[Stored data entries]
--- START ---

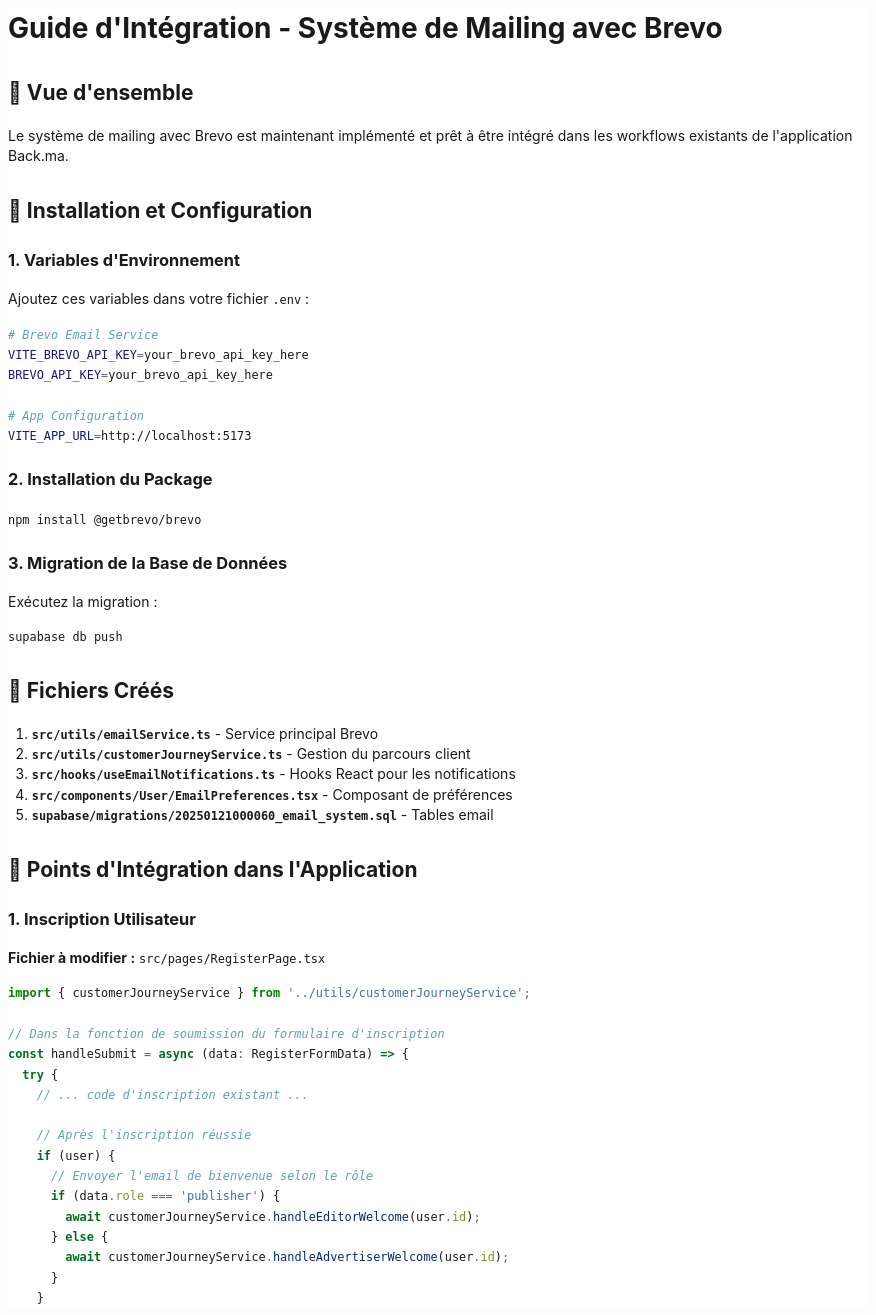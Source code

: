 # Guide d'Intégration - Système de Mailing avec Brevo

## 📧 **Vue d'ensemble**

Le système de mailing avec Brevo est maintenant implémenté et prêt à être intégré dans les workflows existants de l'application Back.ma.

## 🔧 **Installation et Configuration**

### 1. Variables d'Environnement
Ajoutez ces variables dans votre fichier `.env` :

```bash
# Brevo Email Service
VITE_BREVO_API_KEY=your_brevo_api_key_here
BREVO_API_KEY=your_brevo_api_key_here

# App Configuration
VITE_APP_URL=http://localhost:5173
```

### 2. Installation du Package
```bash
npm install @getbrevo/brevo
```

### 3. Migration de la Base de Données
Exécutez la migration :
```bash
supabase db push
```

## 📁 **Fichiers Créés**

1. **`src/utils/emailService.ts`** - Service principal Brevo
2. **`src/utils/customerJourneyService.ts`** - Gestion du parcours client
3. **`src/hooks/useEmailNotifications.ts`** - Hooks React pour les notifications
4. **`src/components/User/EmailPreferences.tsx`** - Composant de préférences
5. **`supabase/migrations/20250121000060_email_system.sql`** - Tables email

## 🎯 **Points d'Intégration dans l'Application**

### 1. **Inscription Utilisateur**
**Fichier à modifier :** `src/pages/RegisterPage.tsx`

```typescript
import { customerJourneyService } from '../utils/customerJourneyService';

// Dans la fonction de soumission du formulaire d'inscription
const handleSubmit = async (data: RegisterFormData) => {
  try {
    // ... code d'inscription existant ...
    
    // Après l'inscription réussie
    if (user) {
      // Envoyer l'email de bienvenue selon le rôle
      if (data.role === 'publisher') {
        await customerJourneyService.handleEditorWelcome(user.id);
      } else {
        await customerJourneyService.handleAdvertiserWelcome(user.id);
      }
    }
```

--- END ---

▶ Your instructions
The answer must be every line of the data that contains the word "supabase".

▶ Exercise output
supabase db push
5. **`supabase/migrations/20250121000060_email_system.sql`** - Tables email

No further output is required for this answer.